### Requirement
Each line of the records must appear in your answer exactly, with no pictures.

Stored data
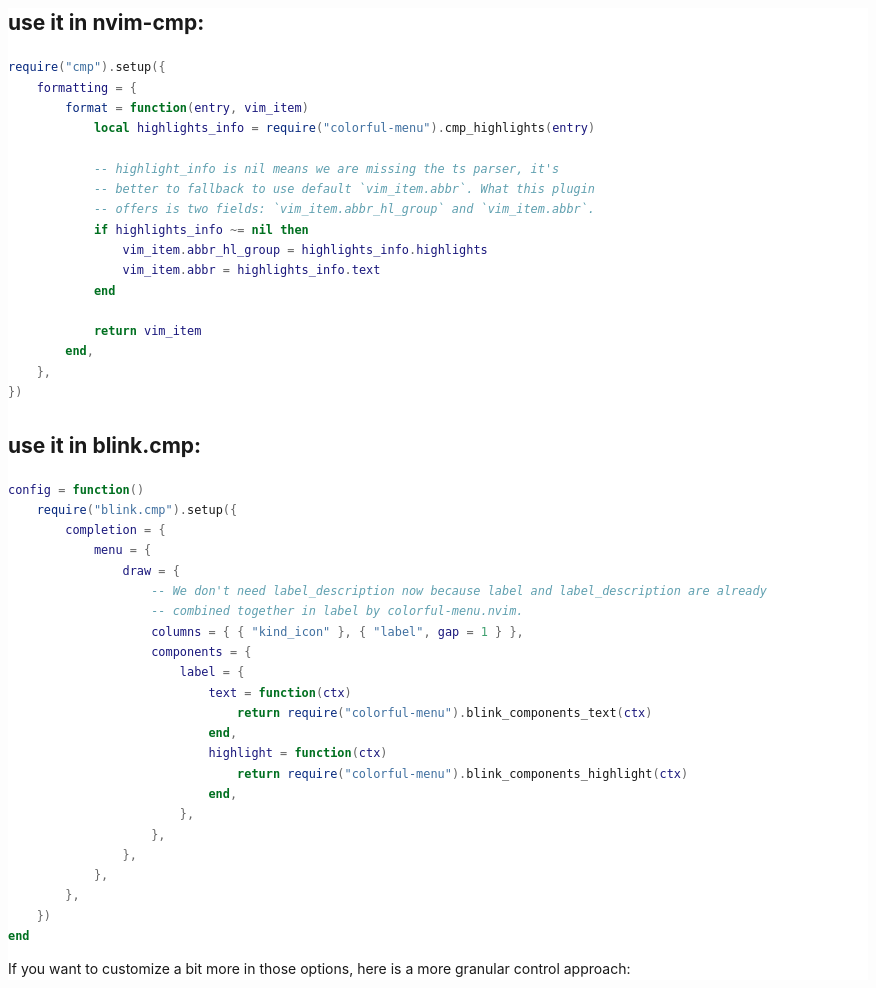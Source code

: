 ## use it in nvim-cmp:

```lua
require("cmp").setup({
    formatting = {
        format = function(entry, vim_item)
            local highlights_info = require("colorful-menu").cmp_highlights(entry)

            -- highlight_info is nil means we are missing the ts parser, it's
            -- better to fallback to use default `vim_item.abbr`. What this plugin
            -- offers is two fields: `vim_item.abbr_hl_group` and `vim_item.abbr`.
            if highlights_info ~= nil then
                vim_item.abbr_hl_group = highlights_info.highlights
                vim_item.abbr = highlights_info.text
            end

            return vim_item
        end,
    },
})
```
## use it in blink.cmp:

```lua
config = function()
    require("blink.cmp").setup({
        completion = {
            menu = {
                draw = {
                    -- We don't need label_description now because label and label_description are already
                    -- combined together in label by colorful-menu.nvim.
                    columns = { { "kind_icon" }, { "label", gap = 1 } },
                    components = {
                        label = {
                            text = function(ctx)
                                return require("colorful-menu").blink_components_text(ctx)
                            end,
                            highlight = function(ctx)
                                return require("colorful-menu").blink_components_highlight(ctx)
                            end,
                        },
                    },
                },
            },
        },
    })
end
```
If you want to customize a bit more in those options, here is a more granular control approach:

### Result below
Source code

: ## use it in nvim-cmp:

```lua
require("cmp").setup({
    formatting = {
        format = function(entry, vim_item)
            local highlights_info = require("colorful-menu").cmp_highlights(entry)

            -- highlight_info is nil means we are missing the ts parser, it's
            -- better to fallback to use default `vim_item.abbr`. What this plugin
            -- offers is two fields: `vim_item.abbr_hl_group` and `vim_item.abbr`.
            if highlights_info ~= nil then
                vim_item.abbr_hl_group = highlights_info.highlights
                vim_item.abbr = highlights_info.text
            end

            return vim_item
        end,
    },
})
```
## use it in blink.cmp:

```lua
config = function()
    require("blink.cmp").setup({
        completion = {
            menu = {
                draw = {
                    -- We don't need label_description now because label and label_description are already
                    -- combined together in label by colorful-menu.nvim.
                    columns = { { "kind_icon" }, { "label", gap = 1 } },
                    components = {
                        label = {
                            text = function(ctx)
                                return require("colorful-menu").blink_components_text(ctx)
                            end,
                            highlight = function(ctx)
                                return require("colorful-menu").blink_components_highlight(ctx)
                            end,
                        },
                    },
                },
            },
        },
    })
end
```
If you want to customize a bit more in those options, here is a more granular control approach:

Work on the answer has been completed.